● **YOUR TASK**: Exactly as shown, give the full listing again.

- Opening Delimiter -

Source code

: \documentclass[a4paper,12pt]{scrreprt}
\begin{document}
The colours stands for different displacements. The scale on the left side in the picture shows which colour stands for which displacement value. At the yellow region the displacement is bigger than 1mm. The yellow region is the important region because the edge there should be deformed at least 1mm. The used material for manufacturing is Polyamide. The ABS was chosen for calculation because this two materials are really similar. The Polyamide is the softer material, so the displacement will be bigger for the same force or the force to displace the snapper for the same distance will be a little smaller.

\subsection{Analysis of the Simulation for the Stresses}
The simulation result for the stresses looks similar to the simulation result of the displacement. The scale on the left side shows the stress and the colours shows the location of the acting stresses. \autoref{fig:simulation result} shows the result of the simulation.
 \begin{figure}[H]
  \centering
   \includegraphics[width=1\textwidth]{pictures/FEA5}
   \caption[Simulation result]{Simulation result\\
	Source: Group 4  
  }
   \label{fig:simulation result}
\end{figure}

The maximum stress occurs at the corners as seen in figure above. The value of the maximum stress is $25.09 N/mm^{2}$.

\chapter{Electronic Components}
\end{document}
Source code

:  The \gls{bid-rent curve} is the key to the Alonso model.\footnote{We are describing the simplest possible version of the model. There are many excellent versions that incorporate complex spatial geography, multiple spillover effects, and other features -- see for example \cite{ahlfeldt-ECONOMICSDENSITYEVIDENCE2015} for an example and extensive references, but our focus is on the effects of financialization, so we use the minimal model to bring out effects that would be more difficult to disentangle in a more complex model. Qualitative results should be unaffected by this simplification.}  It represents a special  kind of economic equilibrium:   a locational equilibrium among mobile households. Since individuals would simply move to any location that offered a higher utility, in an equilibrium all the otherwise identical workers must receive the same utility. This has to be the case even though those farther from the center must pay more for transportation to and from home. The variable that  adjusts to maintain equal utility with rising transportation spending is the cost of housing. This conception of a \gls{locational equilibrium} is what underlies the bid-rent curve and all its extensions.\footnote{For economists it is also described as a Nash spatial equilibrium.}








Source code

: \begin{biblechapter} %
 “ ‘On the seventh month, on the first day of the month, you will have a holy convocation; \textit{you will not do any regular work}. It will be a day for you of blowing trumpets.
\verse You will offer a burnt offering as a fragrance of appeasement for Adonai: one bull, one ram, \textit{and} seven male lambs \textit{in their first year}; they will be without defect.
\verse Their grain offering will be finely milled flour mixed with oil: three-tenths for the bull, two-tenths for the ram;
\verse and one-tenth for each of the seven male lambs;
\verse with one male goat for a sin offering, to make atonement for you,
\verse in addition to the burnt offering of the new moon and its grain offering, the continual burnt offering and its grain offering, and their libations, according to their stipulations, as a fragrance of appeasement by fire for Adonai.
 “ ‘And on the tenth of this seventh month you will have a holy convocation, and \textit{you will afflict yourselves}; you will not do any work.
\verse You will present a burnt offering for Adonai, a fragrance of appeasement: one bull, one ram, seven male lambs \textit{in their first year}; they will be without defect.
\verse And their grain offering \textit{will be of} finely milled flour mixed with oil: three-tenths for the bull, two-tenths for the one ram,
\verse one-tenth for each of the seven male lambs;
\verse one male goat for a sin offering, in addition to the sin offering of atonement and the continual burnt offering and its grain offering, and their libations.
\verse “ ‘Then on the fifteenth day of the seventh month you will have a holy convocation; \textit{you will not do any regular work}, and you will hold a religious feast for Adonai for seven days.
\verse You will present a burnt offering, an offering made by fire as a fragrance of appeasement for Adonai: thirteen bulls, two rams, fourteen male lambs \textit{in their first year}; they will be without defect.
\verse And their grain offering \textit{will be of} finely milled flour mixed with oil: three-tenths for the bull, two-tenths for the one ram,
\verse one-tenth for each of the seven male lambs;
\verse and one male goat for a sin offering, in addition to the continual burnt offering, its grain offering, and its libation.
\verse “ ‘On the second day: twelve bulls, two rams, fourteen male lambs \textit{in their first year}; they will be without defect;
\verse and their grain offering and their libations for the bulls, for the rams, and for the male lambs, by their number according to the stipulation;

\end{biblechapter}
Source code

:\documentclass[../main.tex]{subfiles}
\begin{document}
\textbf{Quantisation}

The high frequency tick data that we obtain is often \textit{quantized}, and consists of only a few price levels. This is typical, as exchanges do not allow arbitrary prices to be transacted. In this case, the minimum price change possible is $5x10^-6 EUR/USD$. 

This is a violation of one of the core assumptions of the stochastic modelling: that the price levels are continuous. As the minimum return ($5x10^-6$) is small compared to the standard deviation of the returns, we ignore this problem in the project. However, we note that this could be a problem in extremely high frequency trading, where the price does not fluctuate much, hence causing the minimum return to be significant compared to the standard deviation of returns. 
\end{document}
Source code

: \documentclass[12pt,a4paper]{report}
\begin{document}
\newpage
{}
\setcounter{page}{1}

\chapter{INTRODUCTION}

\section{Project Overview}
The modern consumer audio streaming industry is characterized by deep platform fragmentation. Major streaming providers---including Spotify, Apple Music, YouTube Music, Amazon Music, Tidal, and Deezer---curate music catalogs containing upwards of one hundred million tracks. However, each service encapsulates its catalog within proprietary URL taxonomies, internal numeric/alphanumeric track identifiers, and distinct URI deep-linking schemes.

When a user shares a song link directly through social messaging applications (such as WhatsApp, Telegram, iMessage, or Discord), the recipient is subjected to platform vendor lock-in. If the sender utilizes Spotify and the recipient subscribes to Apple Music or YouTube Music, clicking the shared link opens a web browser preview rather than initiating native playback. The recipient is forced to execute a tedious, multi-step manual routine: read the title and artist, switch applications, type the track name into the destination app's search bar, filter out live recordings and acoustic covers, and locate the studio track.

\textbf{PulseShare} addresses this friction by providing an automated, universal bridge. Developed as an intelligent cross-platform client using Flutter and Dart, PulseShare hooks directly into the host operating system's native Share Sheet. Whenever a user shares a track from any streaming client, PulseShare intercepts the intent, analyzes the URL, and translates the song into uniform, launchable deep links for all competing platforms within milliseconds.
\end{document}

- Closing Delimiter -

● **OUTPUT OF THE EXERCISE**:
Source code

: \documentclass[a4paper,12pt]{scrreprt}
\begin{document}
The colours stands for different displacements. The scale on the left side in the picture shows which colour stands for which displacement value. At the yellow region the displacement is bigger than 1mm. The yellow region is the important region because the edge there should be deformed at least 1mm. The used material for manufacturing is Polyamide. The ABS was chosen for calculation because this two materials are really similar. The Polyamide is the softer material, so the displacement will be bigger for the same force or the force to displace the snapper for the same distance will be a little smaller.

\subsection{Analysis of the Simulation for the Stresses}
The simulation result for the stresses looks similar to the simulation result of the displacement. The scale on the left side shows the stress and the colours shows the location of the acting stresses. \autoref{fig:simulation result} shows the result of the simulation.
 \begin{figure}[H]
  \centering
   \includegraphics[width=1\textwidth]{pictures/FEA5}
   \caption[Simulation result]{Simulation result\\
	Source: Group 4  
  }
   \label{fig:simulation result}
\end{figure}

The maximum stress occurs at the corners as seen in figure above. The value of the maximum stress is $25.09 N/mm^{2}$.

\chapter{Electronic Components}
\end{document}
Source code

:  The \gls{bid-rent curve} is the key to the Alonso model.\footnote{We are describing the simplest possible version of the model. There are many excellent versions that incorporate complex spatial geography, multiple spillover effects, and other features -- see for example \cite{ahlfeldt-ECONOMICSDENSITYEVIDENCE2015} for an example and extensive references, but our focus is on the effects of financialization, so we use the minimal model to bring out effects that would be more difficult to disentangle in a more complex model. Qualitative results should be unaffected by this simplification.}  It represents a special  kind of economic equilibrium:   a locational equilibrium among mobile households. Since individuals would simply move to any location that offered a higher utility, in an equilibrium all the otherwise identical workers must receive the same utility. This has to be the case even though those farther from the center must pay more for transportation to and from home. The variable that  adjusts to maintain equal utility with rising transportation spending is the cost of housing. This conception of a \gls{locational equilibrium} is what underlies the bid-rent curve and all its extensions.\footnote{For economists it is also described as a Nash spatial equilibrium.}








Source code

: \begin{biblechapter} %
 “ ‘On the seventh month, on the first day of the month, you will have a holy convocation; \textit{you will not do any regular work}. It will be a day for you of blowing trumpets.
\verse You will offer a burnt offering as a fragrance of appeasement for Adonai: one bull, one ram, \textit{and} seven male lambs \textit{in their first year}; they will be without defect.
\verse Their grain offering will be finely milled flour mixed with oil: three-tenths for the bull, two-tenths for the ram;
\verse and one-tenth for each of the seven male lambs;
\verse with one male goat for a sin offering, to make atonement for you,
\verse in addition to the burnt offering of the new moon and its grain offering, the continual burnt offering and its grain offering, and their libations, according to their stipulations, as a fragrance of appeasement by fire for Adonai.
 “ ‘And on the tenth of this seventh month you will have a holy convocation, and \textit{you will afflict yourselves}; you will not do any work.
\verse You will present a burnt offering for Adonai, a fragrance of appeasement: one bull, one ram, seven male lambs \textit{in their first year}; they will be without defect.
\verse And their grain offering \textit{will be of} finely milled flour mixed with oil: three-tenths for the bull, two-tenths for the one ram,
\verse one-tenth for each of the seven male lambs;
\verse one male goat for a sin offering, in addition to the sin offering of atonement and the continual burnt offering and its grain offering, and their libations.
\verse “ ‘Then on the fifteenth day of the seventh month you will have a holy convocation; \textit{you will not do any regular work}, and you will hold a religious feast for Adonai for seven days.
\verse You will present a burnt offering, an offering made by fire as a fragrance of appeasement for Adonai: thirteen bulls, two rams, fourteen male lambs \textit{in their first year}; they will be without defect.
\verse And their grain offering \textit{will be of} finely milled flour mixed with oil: three-tenths for the bull, two-tenths for the one ram,
\verse one-tenth for each of the seven male lambs;
\verse and one male goat for a sin offering, in addition to the continual burnt offering, its grain offering, and its libation.
\verse “ ‘On the second day: twelve bulls, two rams, fourteen male lambs \textit{in their first year}; they will be without defect;
\verse and their grain offering and their libations for the bulls, for the rams, and for the male lambs, by their number according to the stipulation;

\end{biblechapter}
Source code

:\documentclass[../main.tex]{subfiles}
\begin{document}
\textbf{Quantisation}

The high frequency tick data that we obtain is often \textit{quantized}, and consists of only a few price levels. This is typical, as exchanges do not allow arbitrary prices to be transacted. In this case, the minimum price change possible is $5x10^-6 EUR/USD$. 

This is a violation of one of the core assumptions of the stochastic modelling: that the price levels are continuous. As the minimum return ($5x10^-6$) is small compared to the standard deviation of the returns, we ignore this problem in the project. However, we note that this could be a problem in extremely high frequency trading, where the price does not fluctuate much, hence causing the minimum return to be significant compared to the standard deviation of returns. 
\end{document}
Source code

: \documentclass[12pt,a4paper]{report}
\begin{document}
\newpage
{}
\setcounter{page}{1}

\chapter{INTRODUCTION}

\section{Project Overview}
The modern consumer audio streaming industry is characterized by deep platform fragmentation. Major streaming providers---including Spotify, Apple Music, YouTube Music, Amazon Music, Tidal, and Deezer---curate music catalogs containing upwards of one hundred million tracks. However, each service encapsulates its catalog within proprietary URL taxonomies, internal numeric/alphanumeric track identifiers, and distinct URI deep-linking schemes.

When a user shares a song link directly through social messaging applications (such as WhatsApp, Telegram, iMessage, or Discord), the recipient is subjected to platform vendor lock-in. If the sender utilizes Spotify and the recipient subscribes to Apple Music or YouTube Music, clicking the shared link opens a web browser preview rather than initiating native playback. The recipient is forced to execute a tedious, multi-step manual routine: read the title and artist, switch applications, type the track name into the destination app's search bar, filter out live recordings and acoustic covers, and locate the studio track.

\textbf{PulseShare} addresses this friction by providing an automated, universal bridge. Developed as an intelligent cross-platform client using Flutter and Dart, PulseShare hooks directly into the host operating system's native Share Sheet. Whenever a user shares a track from any streaming client, PulseShare intercepts the intent, analyzes the URL, and translates the song into uniform, launchable deep links for all competing platforms within milliseconds.
\end{document}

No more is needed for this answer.